Gimenez steps up in relief to save bullpen

Indians catcher retires side on 10 pitches in 8th inning

Gimenez steps up in relief to save bullpen

ARLINGTON -- At first glance, it may have seemed unnecessary when catcher Chris Gimenez took the mound for the Indians on Saturday night. The way manager Terry Francona saw it, though, Gimenez's eighth-inning appearance eliminated a tough postgame conversation with another player.

"If we wouldn't have [used Gimenez], we were going to have to make a roster move," Francona said after the Indians' 7-0 loss to the Rangers. "And, I don't think anybody deserved to lose their job."

The Indians have endured a handful of short starts recently, with the latest being a four-inning outing by Carlos Carrasco on Saturday night at Globe Life Park. After the right-hander's exit, Francona burned through relievers Jeff Manship, Dan Otero and Andrew Miller. Under the circumstances, it was unclear who would get the call for the eighth inning.

Gimenez, who now has three career pitching appearances, has informed Francona in the past that he is willing to pitch if it helps the team.

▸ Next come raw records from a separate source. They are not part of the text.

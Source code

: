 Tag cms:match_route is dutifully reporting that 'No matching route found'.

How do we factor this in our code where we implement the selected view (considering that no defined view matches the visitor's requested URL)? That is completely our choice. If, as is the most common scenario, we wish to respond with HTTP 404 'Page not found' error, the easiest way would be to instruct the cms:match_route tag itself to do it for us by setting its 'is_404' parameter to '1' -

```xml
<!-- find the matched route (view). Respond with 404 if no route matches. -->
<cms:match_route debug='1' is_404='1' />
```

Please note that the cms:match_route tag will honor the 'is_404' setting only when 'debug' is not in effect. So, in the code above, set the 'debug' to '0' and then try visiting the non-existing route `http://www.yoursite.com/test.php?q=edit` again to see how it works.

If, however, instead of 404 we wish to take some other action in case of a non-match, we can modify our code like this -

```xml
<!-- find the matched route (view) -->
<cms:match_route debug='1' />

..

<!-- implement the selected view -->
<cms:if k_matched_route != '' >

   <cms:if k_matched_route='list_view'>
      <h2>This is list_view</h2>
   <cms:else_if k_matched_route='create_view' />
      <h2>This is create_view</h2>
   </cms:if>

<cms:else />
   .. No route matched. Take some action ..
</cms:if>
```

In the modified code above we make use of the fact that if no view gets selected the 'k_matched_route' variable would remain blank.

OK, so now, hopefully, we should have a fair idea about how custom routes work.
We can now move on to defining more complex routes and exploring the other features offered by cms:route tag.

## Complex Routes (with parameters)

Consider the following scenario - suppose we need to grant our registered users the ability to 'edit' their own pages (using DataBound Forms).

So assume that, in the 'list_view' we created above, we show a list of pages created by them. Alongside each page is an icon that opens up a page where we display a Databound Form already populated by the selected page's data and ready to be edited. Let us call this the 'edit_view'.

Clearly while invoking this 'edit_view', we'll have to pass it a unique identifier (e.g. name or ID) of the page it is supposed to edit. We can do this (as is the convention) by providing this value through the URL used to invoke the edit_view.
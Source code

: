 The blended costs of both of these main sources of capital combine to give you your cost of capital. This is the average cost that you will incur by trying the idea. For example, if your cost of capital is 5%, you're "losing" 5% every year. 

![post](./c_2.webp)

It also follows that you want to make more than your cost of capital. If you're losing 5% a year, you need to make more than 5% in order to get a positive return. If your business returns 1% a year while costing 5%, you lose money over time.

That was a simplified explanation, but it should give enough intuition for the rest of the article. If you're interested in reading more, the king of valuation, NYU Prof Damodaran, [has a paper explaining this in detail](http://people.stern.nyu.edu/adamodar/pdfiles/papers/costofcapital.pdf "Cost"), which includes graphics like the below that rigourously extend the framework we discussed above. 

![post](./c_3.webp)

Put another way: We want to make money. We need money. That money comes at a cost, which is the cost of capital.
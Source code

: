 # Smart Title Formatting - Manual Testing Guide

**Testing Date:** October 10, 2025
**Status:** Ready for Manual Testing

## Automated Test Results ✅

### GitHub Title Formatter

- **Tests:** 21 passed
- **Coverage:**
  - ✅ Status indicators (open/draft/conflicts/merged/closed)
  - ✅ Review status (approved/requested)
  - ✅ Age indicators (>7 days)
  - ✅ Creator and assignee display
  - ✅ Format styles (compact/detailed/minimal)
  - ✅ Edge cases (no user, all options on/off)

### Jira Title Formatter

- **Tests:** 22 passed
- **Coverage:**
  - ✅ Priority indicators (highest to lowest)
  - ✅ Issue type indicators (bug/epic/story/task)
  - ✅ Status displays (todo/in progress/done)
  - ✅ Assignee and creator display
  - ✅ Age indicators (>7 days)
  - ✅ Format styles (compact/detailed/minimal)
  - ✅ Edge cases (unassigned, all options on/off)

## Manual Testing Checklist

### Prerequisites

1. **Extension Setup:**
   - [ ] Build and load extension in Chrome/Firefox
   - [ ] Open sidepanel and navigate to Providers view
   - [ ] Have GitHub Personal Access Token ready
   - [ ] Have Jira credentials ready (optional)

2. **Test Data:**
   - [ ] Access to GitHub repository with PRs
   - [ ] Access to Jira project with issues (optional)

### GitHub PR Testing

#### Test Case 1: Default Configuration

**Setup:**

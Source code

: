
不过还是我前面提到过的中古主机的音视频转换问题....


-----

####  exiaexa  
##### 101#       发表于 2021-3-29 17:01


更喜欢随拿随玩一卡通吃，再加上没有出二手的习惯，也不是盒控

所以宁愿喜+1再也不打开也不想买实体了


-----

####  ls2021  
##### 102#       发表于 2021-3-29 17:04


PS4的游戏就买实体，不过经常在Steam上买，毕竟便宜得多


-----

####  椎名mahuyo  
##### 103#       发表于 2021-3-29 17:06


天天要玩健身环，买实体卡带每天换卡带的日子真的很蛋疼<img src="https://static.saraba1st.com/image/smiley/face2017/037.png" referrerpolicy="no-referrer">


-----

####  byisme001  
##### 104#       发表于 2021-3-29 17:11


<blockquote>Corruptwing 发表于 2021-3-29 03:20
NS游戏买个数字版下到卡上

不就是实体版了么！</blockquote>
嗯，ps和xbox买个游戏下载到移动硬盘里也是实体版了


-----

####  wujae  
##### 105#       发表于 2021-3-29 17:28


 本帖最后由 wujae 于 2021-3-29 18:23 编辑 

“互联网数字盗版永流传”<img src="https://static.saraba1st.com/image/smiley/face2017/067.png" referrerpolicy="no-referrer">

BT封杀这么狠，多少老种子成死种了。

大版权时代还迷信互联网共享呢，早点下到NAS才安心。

The manager took the catcher up on it on July 3, when Gimenez worked the final two innings in a 17-1 loss to Toronto. In the seventh inning Saturday, Francona once again asked Gimenez to get loose.

The catcher had no problem taking one inning for his team.

"Absolutely," Gimenez said. "Ultimately, that's really what it's all about, is saving those guys down there. We still have a game [Sunday] that's just as important as the one tonight. I told Tito early on, 'Listen, if it comes to it, I'll gladly do it.' I don't care what my ERA is, you know what I mean? I couldn't care less. It's about saving the guys down there for the bigger innings, when we need them."

As it happens, Gimenez's only other career pitching appearance came when he was with the Rangers in 2014. On July 10 of that season, he worked one shutout inning with one strikeout against the Angels.

Against his former team, Gimenez worked a quick eighth inning, retiring Elvis Andrus (lineout to short), Robinson Chirinos (groundout to short) and Nomar Mazara (popout to the catcher) on 10 pitches. Gimenez laughed when told Miller needed to use 12 pitches to get through the seventh inning.

"He struck three guys out, though," Gimenez said. "And threw about three times harder than I did."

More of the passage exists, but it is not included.